Every line in the following data that has "Kühlung" counts toward the total; state that total alone.

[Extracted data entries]
──────

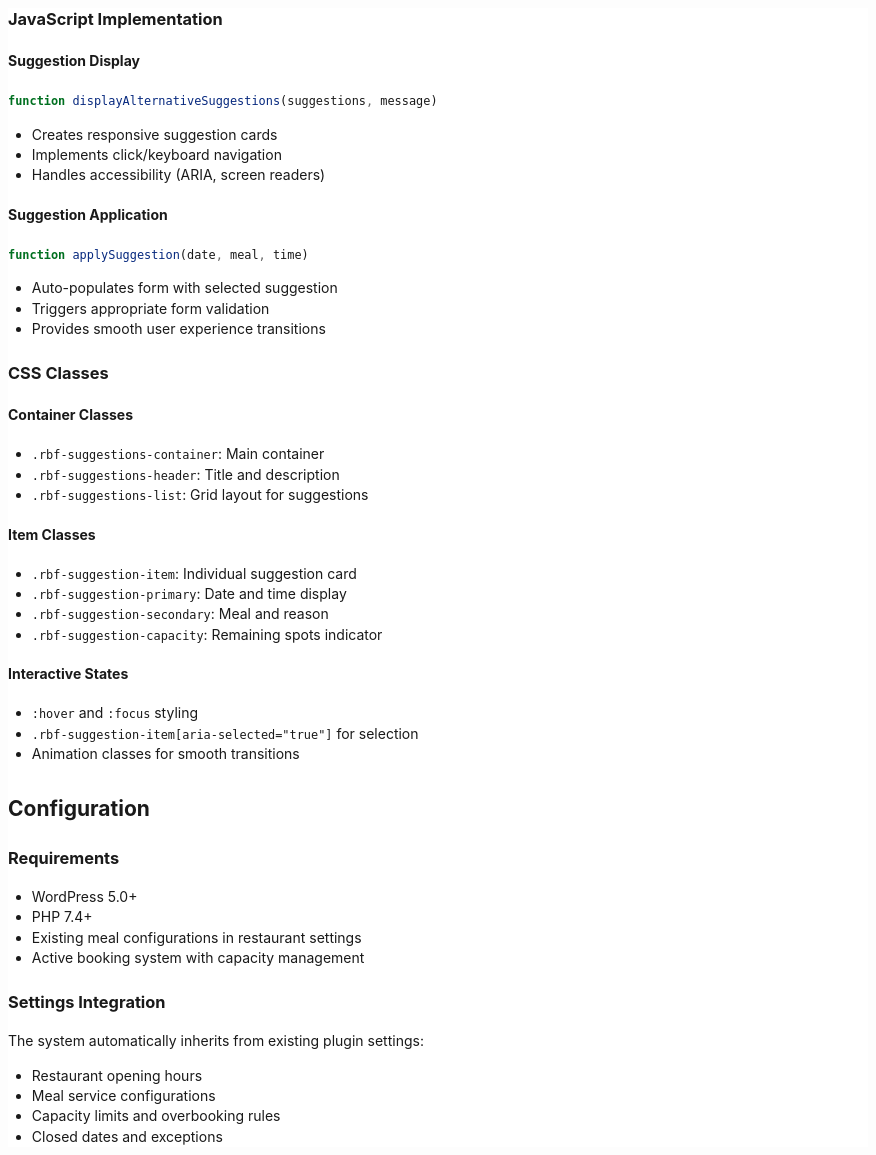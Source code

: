 ### JavaScript Implementation

#### Suggestion Display
```javascript
function displayAlternativeSuggestions(suggestions, message)
```
- Creates responsive suggestion cards
- Implements click/keyboard navigation
- Handles accessibility (ARIA, screen readers)

#### Suggestion Application
```javascript
function applySuggestion(date, meal, time)
```
- Auto-populates form with selected suggestion
- Triggers appropriate form validation
- Provides smooth user experience transitions

### CSS Classes

#### Container Classes
- `.rbf-suggestions-container`: Main container
- `.rbf-suggestions-header`: Title and description
- `.rbf-suggestions-list`: Grid layout for suggestions

#### Item Classes
- `.rbf-suggestion-item`: Individual suggestion card
- `.rbf-suggestion-primary`: Date and time display
- `.rbf-suggestion-secondary`: Meal and reason
- `.rbf-suggestion-capacity`: Remaining spots indicator

#### Interactive States
- `:hover` and `:focus` styling
- `.rbf-suggestion-item[aria-selected="true"]` for selection
- Animation classes for smooth transitions

## Configuration

### Requirements
- WordPress 5.0+
- PHP 7.4+
- Existing meal configurations in restaurant settings
- Active booking system with capacity management

### Settings Integration
The system automatically inherits from existing plugin settings:
- Restaurant opening hours
- Meal service configurations
- Capacity limits and overbooking rules
- Closed dates and exceptions
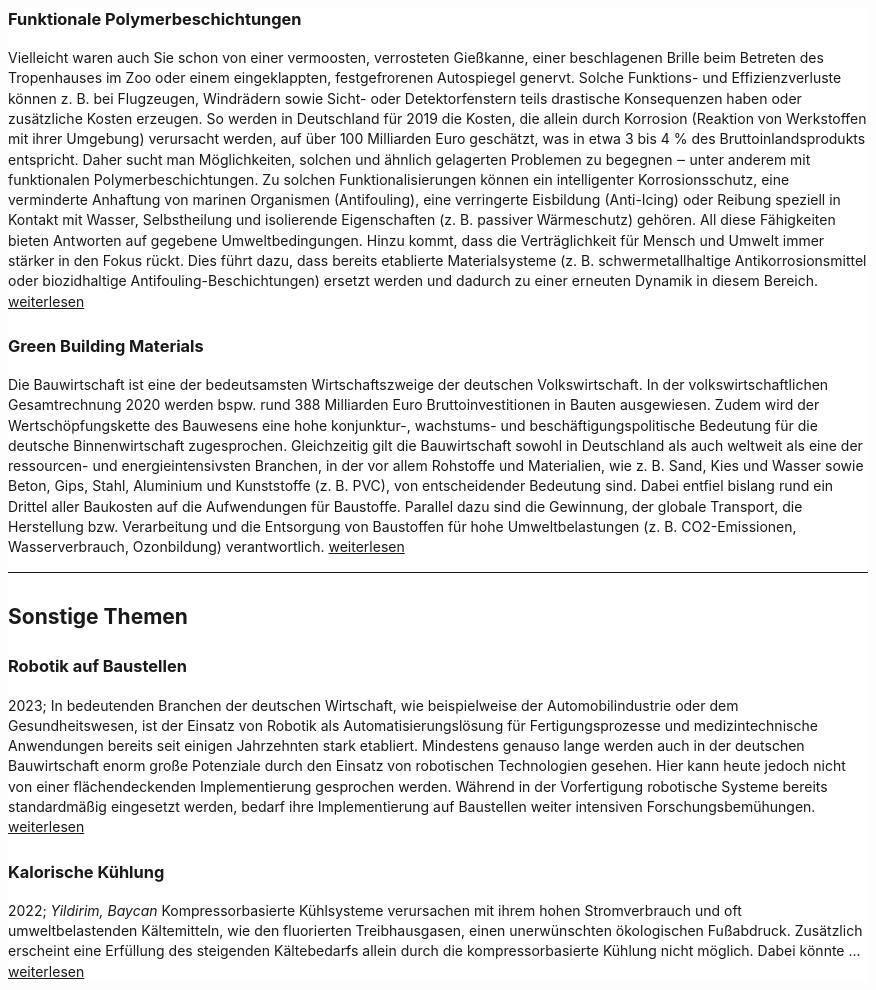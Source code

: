 ### Funktionale Polymerbeschichtungen
Vielleicht waren auch Sie schon von einer vermoosten, verrosteten Gießkanne, einer beschlagenen Brille beim Betreten des Tropenhauses im Zoo oder einem eingeklappten, festgefrorenen Autospiegel genervt. Solche Funktions- und Effizienzverluste können z. B. bei Flugzeugen, Windrädern sowie Sicht- oder Detektorfenstern teils drastische Konsequenzen haben oder zusätzliche Kosten erzeugen. So werden in Deutschland für 2019 die Kosten, die allein durch Korrosion (Reaktion von Werkstoffen mit ihrer Umgebung) verursacht werden, auf über 100 Milliarden Euro geschätzt, was in etwa 3 bis 4 % des Bruttoinlandsprodukts entspricht. Daher sucht man Möglichkeiten, solchen und ähnlich gelagerten Problemen zu begegnen ‒ unter anderem mit funktionalen Polymerbeschichtungen. Zu solchen Funktionalisierungen können ein intelligenter Korrosionsschutz, eine verminderte Anhaftung von marinen Organismen (Antifouling), eine verringerte Eisbildung (Anti-Icing) oder Reibung speziell in Kontakt mit Wasser, Selbstheilung und isolierende Eigenschaften (z. B. passiver Wärmeschutz) gehören. All diese Fähigkeiten bieten Antworten auf gegebene Umweltbedingungen. Hinzu kommt, dass die Verträglichkeit für Mensch und Umwelt immer stärker in den Fokus rückt. Dies führt dazu, dass bereits etablierte Materialsysteme (z. B. schwermetallhaltige Antikorrosionsmittel oder biozidhaltige Antifouling-Beschichtungen) ersetzt werden und dadurch zu einer erneuten Dynamik in diesem Bereich. [weiterlesen](https://www.int.fraunhofer.de/de/geschaeftsfelder/corporate-technology-foresight/trend-news/funktionale-polymerbeschichtungen.html)

### Green Building Materials
Die Bauwirtschaft ist eine der bedeutsamsten Wirtschaftszweige der deutschen Volkswirtschaft. In der volkswirtschaftlichen Gesamtrechnung 2020 werden bspw. rund 388 Milliarden Euro Bruttoinvestitionen in Bauten ausgewiesen. Zudem wird der Wertschöpfungskette des Bauwesens eine hohe konjunktur-, wachstums- und beschäftigungspolitische Bedeutung für die deutsche Binnenwirtschaft zugesprochen. Gleichzeitig gilt die Bauwirtschaft sowohl in Deutschland als auch weltweit als eine der ressourcen- und energieintensivsten Branchen, in der vor allem Rohstoffe und Materialien, wie z. B. Sand, Kies und Wasser sowie Beton, Gips, Stahl, Aluminium und Kunststoffe (z. B. PVC), von entscheidender Bedeutung sind. Dabei entfiel bislang rund ein Drittel aller Baukosten auf die Aufwendungen für Baustoffe. Parallel dazu sind die Gewinnung, der globale Transport, die Herstellung bzw. Verarbeitung und die Entsorgung von Baustoffen für hohe Umweltbelastungen (z. B. CO2-Emissionen, Wasserverbrauch, Ozonbildung) verantwortlich. [weiterlesen](https://www.int.fraunhofer.de/de/geschaeftsfelder/corporate-technology-foresight/trend-news/green-building-materials.html)

----
## Sonstige Themen

### Robotik auf Baustellen
2023; In bedeutenden Branchen der deutschen Wirtschaft, wie beispielweise der Automobilindustrie oder dem Gesundheitswesen, ist der Einsatz von Robotik als Automatisierungslösung für Fertigungsprozesse und medizintechnische Anwendungen bereits seit einigen Jahrzehnten stark etabliert. Mindestens genauso lange werden auch in der deutschen Bauwirtschaft enorm große Potenziale durch den Einsatz von robotischen Technologien gesehen. Hier kann heute jedoch nicht von einer flächendeckenden Implementierung gesprochen werden. Während in der Vorfertigung robotische Systeme bereits standardmäßig eingesetzt werden, bedarf ihre Implementierung auf Baustellen weiter intensiven Forschungsbemühungen. [weiterlesen](https://www.int.fraunhofer.de/de/geschaeftsfelder/corporate-technology-foresight/trend-news/robotik-auf-baustellen.html)

### Kalorische Kühlung
2022; _Yildirim, Baycan_
Kompressorbasierte Kühlsysteme verursachen mit ihrem hohen Stromverbrauch und oft umweltbelastenden Kältemitteln, wie den fluorierten Treibhausgasen, einen unerwünschten ökologischen Fußabdruck. Zusätzlich erscheint eine Erfüllung des steigenden Kältebedarfs allein durch die kompressorbasierte Kühlung nicht möglich. Dabei könnte ... [weiterlesen](https://publica.fraunhofer.de/entities/publication/bc15b760-e122-49c5-aebf-8b932e3d30bb)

──────

__SOLUTION FOR THIS TASK__:
2